The film premiered on September 1, 2018, at the Telluride Film Festival. It had its second screening at the 2018 Toronto International Film Festival, where it was named second runner-up for the People's Choice Award: Documentaries. It was selected as the Opening Night film at Doc NYC in November 2018. The film was screened as part of the Spotlight Section at the 2019 Sundance Film Festival. It also screened at the 29th New Orleans Film Festival on October 24, 2018.

The film was acquired for theatrical distribution by the independent film company Neon, and was released on May 10, 2019 in Los Angeles and New York. The film expanded into Austin, Boston, Chicago, Dallas, Denver, Houston, Minneapolis, Nashville, Philadelphia, Phoenix, Portland, San Diego, San Francisco and Washington, D.C., on May 17 and additional markets throughout May and June. The film was acquired by The Exchange for international distribution.

A sequel special, The Biggest Little Farm: The Return, was released in 2022 on Disney+.

==Synopsis==
In 2010, married couple Molly and John Chester decide to leave their old lives in Los Angeles behind and purchase a 234-acre farm near Moorpark in neighboring Ventura County, California. Rechristening it "Apricot Lane Farms", the couple spends the next seven years transforming the arid landscape into a fully functional farm and biodiverse habitat for neighboring flora and fauna. They face hardship as the difficulties of keeping a farm running mount up, often resulting in frustration and anger, but also happiness at their harmonious relationship with nature.

==Reception==
On review aggregator website Rotten Tomatoes, the film holds an approval rating of based on reviews with an average rating of . The site's critical consensus reads, "Uplifting, educational, and entertaining, The Biggest Little Farm is an environmental advocacy documentary with a satisfying side dish of hope for the future." On Metacritic, it holds a 74 out of 100 score (indicating "generally favorable reviews") based on 25 critics.

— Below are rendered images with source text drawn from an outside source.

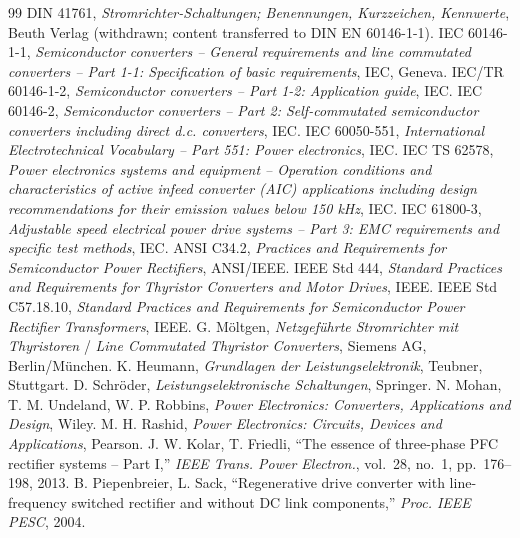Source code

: \documentclass[11pt,a4paper]{article}
\begin{document}
\begin{thebibliography}{99}
 DIN 41761, \emph{Stromrichter-Schaltungen; Benennungen, Kurzzeichen, Kennwerte}, Beuth Verlag (withdrawn; content transferred to DIN EN 60146-1-1).
 IEC 60146-1-1, \emph{Semiconductor converters -- General requirements and line commutated converters -- Part 1-1: Specification of basic requirements}, IEC, Geneva.
 IEC/TR 60146-1-2, \emph{Semiconductor converters -- Part 1-2: Application guide}, IEC.
 IEC 60146-2, \emph{Semiconductor converters -- Part 2: Self-commutated semiconductor converters including direct d.c. converters}, IEC.
 IEC 60050-551, \emph{International Electrotechnical Vocabulary -- Part 551: Power electronics}, IEC.
 IEC TS 62578, \emph{Power electronics systems and equipment -- Operation conditions and characteristics of active infeed converter (AIC) applications including design recommendations for their emission values below 150 kHz}, IEC.
 IEC 61800-3, \emph{Adjustable speed electrical power drive systems -- Part 3: EMC requirements and specific test methods}, IEC.
 ANSI C34.2, \emph{Practices and Requirements for Semiconductor Power Rectifiers}, ANSI/IEEE.
 IEEE Std 444, \emph{Standard Practices and Requirements for Thyristor Converters and Motor Drives}, IEEE.
 IEEE Std C57.18.10, \emph{Standard Practices and Requirements for Semiconductor Power Rectifier Transformers}, IEEE.
 G. Möltgen, \emph{Netzgeführte Stromrichter mit Thyristoren} / \emph{Line Commutated Thyristor Converters}, Siemens AG, Berlin/München.
 K. Heumann, \emph{Grundlagen der Leistungselektronik}, Teubner, Stuttgart.
 D. Schröder, \emph{Leistungselektronische Schaltungen}, Springer.
 N. Mohan, T. M. Undeland, W. P. Robbins, \emph{Power Electronics: Converters, Applications and Design}, Wiley.
 M. H. Rashid, \emph{Power Electronics: Circuits, Devices and Applications}, Pearson.
 J. W. Kolar, T. Friedli, ``The essence of three-phase PFC rectifier systems -- Part I,'' \emph{IEEE Trans. Power Electron.}, vol.~28, no.~1, pp.~176--198, 2013.
 B. Piepenbreier, L. Sack, ``Regenerative drive converter with line-frequency switched rectifier and without DC link components,'' \emph{Proc. IEEE PESC}, 2004.
\end{thebibliography}
\end{document}
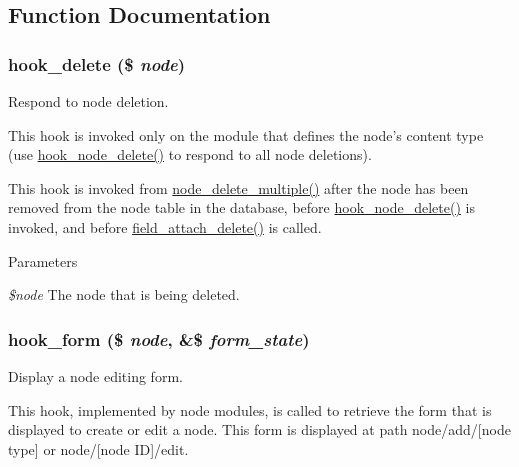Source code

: \subsection{Function Documentation}
\hypertarget{group__node__api__hooks_ga8588d8a814e8aef059d9e0f842904b35}{
\subsubsection[{hook\_\-delete}]{\setlength{\rightskip}{0pt plus 5cm}hook\_\-delete (\$ {\em node})}}
\label{group__node__api__hooks_ga8588d8a814e8aef059d9e0f842904b35}
Respond to node deletion.

This hook is invoked only on the module that defines the node's content type (use \hyperlink{group__node__api__hooks_ga66ea0473a9950dc961802e801e5042e9}{hook\_\-node\_\-delete()} to respond to all node deletions).

This hook is invoked from \hyperlink{node_8module_ab7b4bed8dc18cfa2d8e1839b0429effa}{node\_\-delete\_\-multiple()} after the node has been removed from the node table in the database, before \hyperlink{group__node__api__hooks_ga66ea0473a9950dc961802e801e5042e9}{hook\_\-node\_\-delete()} is invoked, and before \hyperlink{group__field__attach_gac2e3658c9c02d0d0e71359f9ef2f207a}{field\_\-attach\_\-delete()} is called.


\begin{DoxyParams}{Parameters}
\item[{\em \$node}]The node that is being deleted. \end{DoxyParams}
\hypertarget{group__node__api__hooks_ga52618ef4643a60878dd5a76ff9bbff30}{
\subsubsection[{hook\_\-form}]{\setlength{\rightskip}{0pt plus 5cm}hook\_\-form (\$ {\em node}, \/  \&\$ {\em form\_\-state})}}
\label{group__node__api__hooks_ga52618ef4643a60878dd5a76ff9bbff30}
Display a node editing form.

This hook, implemented by node modules, is called to retrieve the form that is displayed to create or edit a node. This form is displayed at path node/add/\mbox{[}node type\mbox{]} or node/\mbox{[}node ID\mbox{]}/edit.

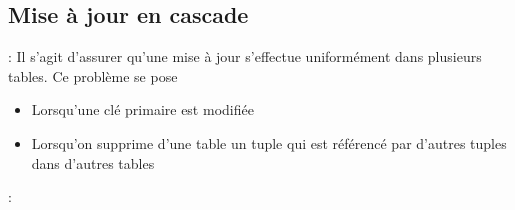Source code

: \documentclass[10pt]{beamer}
\begin{document}
\subsection{Mise à jour en cascade}
\begin{frame}{\secname : \subsecname}
    Il s'agit d'assurer qu'une mise à jour s'effectue uniformément dans plusieurs tables.
    Ce problème se pose
    \begin{itemize}
        \item  Lorsqu'une clé primaire est modifiée
        \item Lorsqu'on supprime d'une table un tuple qui est référencé par d'autres tuples dans d'autres tables
    \end{itemize}
\end{frame}

\begin{frame}{\secname : \subsecname}
    
\end{frame}


\end{document}
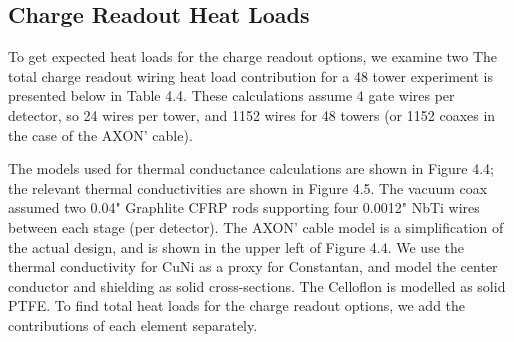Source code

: \documentclass{report}
\begin{document}
\subsection{Charge Readout Heat Loads}

To get expected heat loads for the charge readout options, we examine two
The total charge readout wiring heat load contribution for a 48 tower experiment is presented below in Table 4.4. These calculations assume 4 gate wires per detector, so 24 wires per tower, and 1152 wires for 48 towers (or 1152 coaxes in the case of the AXON' cable).

The models used for thermal conductance calculations are shown in Figure 4.4; the relevant thermal conductivities are shown in Figure 4.5. The vacuum coax assumed two 0.04" Graphlite CFRP rods supporting four 0.0012" NbTi wires between each stage (per detector). The AXON' cable model is a simplification of the actual design, and is shown in the upper left of Figure 4.4. We use the thermal conductivity for CuNi as a proxy for Constantan, and model the center conductor and shielding as solid cross-sections. The Celloflon is modelled as solid PTFE. To find total heat loads for the charge readout options, we add the contributions of each element separately.
\end{document}
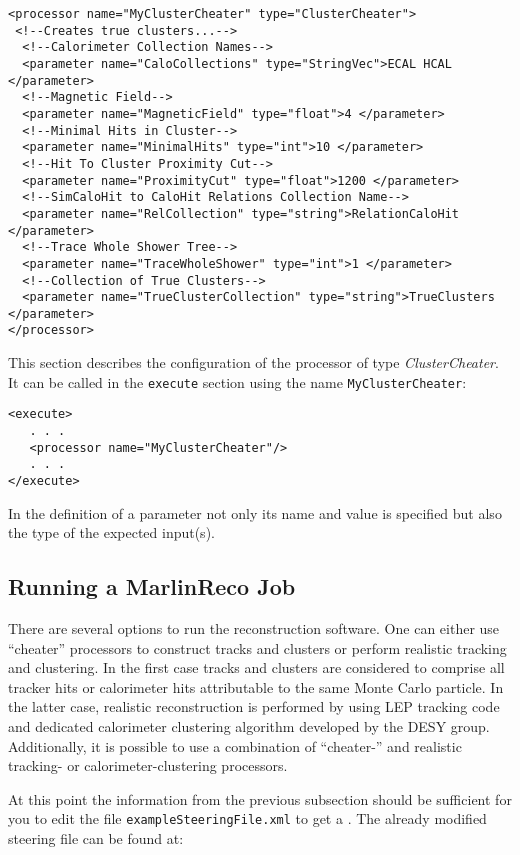 \begin{verbatim}
<processor name="MyClusterCheater" type="ClusterCheater">
 <!--Creates true clusters...-->
  <!--Calorimeter Collection Names-->
  <parameter name="CaloCollections" type="StringVec">ECAL HCAL  </parameter>
  <!--Magnetic Field-->
  <parameter name="MagneticField" type="float">4 </parameter>
  <!--Minimal Hits in Cluster-->
  <parameter name="MinimalHits" type="int">10 </parameter>
  <!--Hit To Cluster Proximity Cut-->
  <parameter name="ProximityCut" type="float">1200 </parameter>
  <!--SimCaloHit to CaloHit Relations Collection Name-->
  <parameter name="RelCollection" type="string">RelationCaloHit </parameter>
  <!--Trace Whole Shower Tree-->
  <parameter name="TraceWholeShower" type="int">1 </parameter>
  <!--Collection of True Clusters-->
  <parameter name="TrueClusterCollection" type="string">TrueClusters </parameter>
</processor>
\end{verbatim}

This section describes the configuration of the processor of type
{\em ClusterCheater}. It can be called in the {\tt execute} section
using the name {\tt MyClusterCheater}:

\begin{verbatim}
<execute>
   . . .
   <processor name="MyClusterCheater"/>
   . . .
</execute>
\end{verbatim}

In the definition of a parameter not only its name and value is
specified but also the type of the expected input(s).

\subsection{Running a MarlinReco Job}

There are several options to run the reconstruction software. One can
either use ``cheater'' processors to construct tracks and clusters or
perform realistic tracking and clustering. In the first case tracks
and clusters are considered to comprise all tracker hits or
calorimeter hits attributable to the same Monte Carlo particle. In the
latter case, realistic reconstruction is performed by using LEP
tracking code and dedicated calorimeter
clustering algorithm developed by the DESY group. Additionally, it is
possible to use a combination of ``cheater-'' and realistic tracking- or
calorimeter-clustering processors.

At this point the information from the previous subsection should be sufficient
for you to edit the file {\tt exampleSteeringFile.xml} to get a
.
The already modified steering file can be found at:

In his Variety review of the film, Peter DeBruge noted that it "feel[s] like fresh air for the soul.", and New York Times critic Glenn Kenny wrote "it may also revive your wonder at the weird but ultimately awe-inspiring ways in which humans can help nature do its work". Additionally, The Los Angeles Timess Robert Abele wrote that the film is a "lush tour of transformed land and photogenic fauna, is so appealing as a chronicle of dedicated do-gooders who actually did good (and shot every frame of it). [...] Watching the Chesters fight past disillusionment to learn the real lessons of harvesting in communion with nature is what gives the movie its rousing, illuminating power."

Several reviewers were critical of the film's lack of specifics on the initial investment and economics of the farm.

On December 4, 2019, the film's composer Jeff Beal conducted the Hollywood Chamber Orchestra, performing his score live in sync with the film at the Wiltern Theater in Los Angeles.

== Awards and nominations ==

A list of nominations and awards the film has received is as follows:
- Palm Springs International Film Festival – Audience Award for Best Documentary
- Toronto International Film Festival – Second runner-up for The Grolsch People's Choice Documentary Award
- Sundance Film Festival – Runner-up for the Festival Favorite Award
- American Film Institute Fest – Audience Award for Best Feature
- Boulder Film Festival – Grand Jury Prize for Feature Length Film
- Boulder Film Festival – Best Documentary
- Mill Valley Film Festival – Silver Audience Award for Valley of the Docs Presentation
- Hamptons International Film Festival – Audience Award for Best Documentary Feature
- Middleburg Film Festival – Audience Award for Best Documentary
- Annapolis Film Festival – Audience Award for Best Feature Documentary
- Gasparilla Film Festival – Grand Jury Prize for Best Feature Documentary
- Sedona Film Festival – Best of the Fest
- Sedona Film Festival – Director's Choice Award for Best Documentary
- 92nd Oscars Shortlist – Documentary Feature

== Distribution ==
The film is distributed by Energia in Latin America. It is currently available for streaming in Netflix Latin America as "Mi gran pequeña granja".